O crescimento populacional nas periferias das grandes cidades contribuiu para o aumento do número de casos no País. Observa-se uma grande concentração da ocorrência de tuberculose em todas as grandes metrópoles brasileiras. Outro ponto que agrava essa situação em todo o mundo é a associação da tuberculose com a Aids. No Brasil, 8% dos pacientes com tuberculose também têm Aids.

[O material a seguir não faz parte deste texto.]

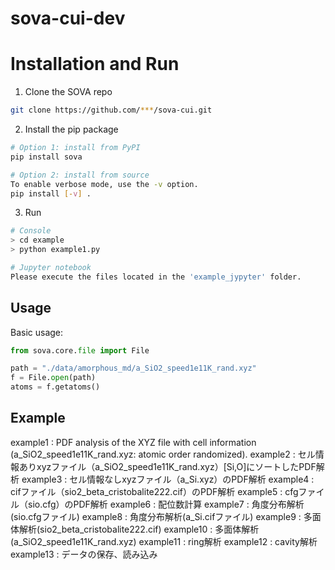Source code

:# sova-cui-dev



# Installation and Run
1. Clone the SOVA repo

  ```sh
  git clone https://github.com/***/sova-cui.git
  ```

2. Install the pip package    
  ```sh
  # Option 1: install from PyPI
  pip install sova
  
  # Option 2: install from source
  To enable verbose mode, use the -v option.
  pip install [-v] .
  ```
3. Run
  ```sh
  # Console
  > cd example
  > python example1.py
  
  # Jupyter notebook
  Please execute the files located in the 'example_jypyter' folder.
  ```    
  
## Usage

Basic usage:

```python
from sova.core.file import File

path = "./data/amorphous_md/a_SiO2_speed1e11K_rand.xyz"
f = File.open(path)
atoms = f.getatoms()
```

## Example
example1 : PDF analysis of the XYZ file with cell information (a_SiO2_speed1e11K_rand.xyz: atomic order randomized).
example2 : セル情報ありxyzファイル（a_SiO2_speed1e11K_rand.xyz）[Si,O]にソートしたPDF解析
example3 : セル情報なしxyzファイル（a_Si.xyz）のPDF解析
example4 : cifファイル（sio2_beta_cristobalite222.cif）のPDF解析
example5 : cfgファイル（sio.cfg）のPDF解析
example6 : 配位数計算
example7 : 角度分布解析(sio.cfgファイル)
example8 : 角度分布解析(a_Si.cifファイル)
example9 : 多面体解析(sio2_beta_cristobalite222.cif)
example10 : 多面体解析(a_SiO2_speed1e11K_rand.xyz)
example11 : ring解析
example12 : cavity解析
example13 : データの保存、読み込み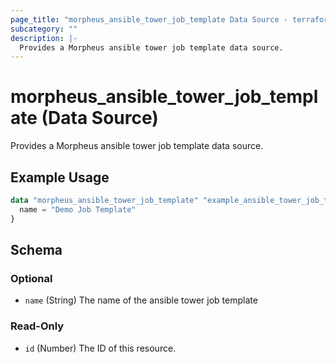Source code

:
 ```yaml
---
page_title: "morpheus_ansible_tower_job_template Data Source - terraform-provider-morpheus"
subcategory: ""
description: |-
  Provides a Morpheus ansible tower job template data source.
---
```


# morpheus_ansible_tower_job_template (Data Source)

Provides a Morpheus ansible tower job template data source.

## Example Usage

```terraform
data "morpheus_ansible_tower_job_template" "example_ansible_tower_job_template" {
  name = "Demo Job Template"
}
```

<!-- schema generated by tfplugindocs -->
## Schema

### Optional

- `name` (String) The name of the ansible tower job template

### Read-Only

- `id` (Number) The ID of this resource.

Causada pelo bacilo de Koch (Mycobacterium tuberculosis), a tuberculose é transmitida quando um doente espirra ou tosse perto de uma pessoa saudável em contato íntimo e prolongado. Os sintomas mais comuns são tosse com expectoração (catarro) por mais de três semanas, febre vespertina, dor toráxica, perda de peso e do apetite e falta de ar. Cerca de 90% dos casos de tuberculose são pulmonares, mas a doença pode atingir várias outras partes do corpo como sistema linfático, pleura e meninges, entre outras.
A tuberculose é mais comum em jovens e adultos, embora as crianças tenham mais facilidade de contrair a doença. A principal medida para controlar a tuberculose é o diagnóstico precoce, para o posterior tratamento adequado. Todas as pessoas que apresentam tosse com catarro há mais de três semanas, acompanhada ou não dos outros sintomas da doença, devem procurar uma unidade do Sistema Único de Saúde (SUS) para realizar o exame de escarro. “Qualquer unidade do SUS é capaz de fazer o diagnóstico e oferecer o tratamento da doença”, observa Joseney Santos.
Ele explica que, a partir da década de 50, com a descoberta do tratamento eficaz contra a tuberculose, foi permitido aos pacientes retornar ao convívio social. “O tratamento, que antes era de um ano ou mais, hoje dura apenas seis meses”, afirma o coordenador.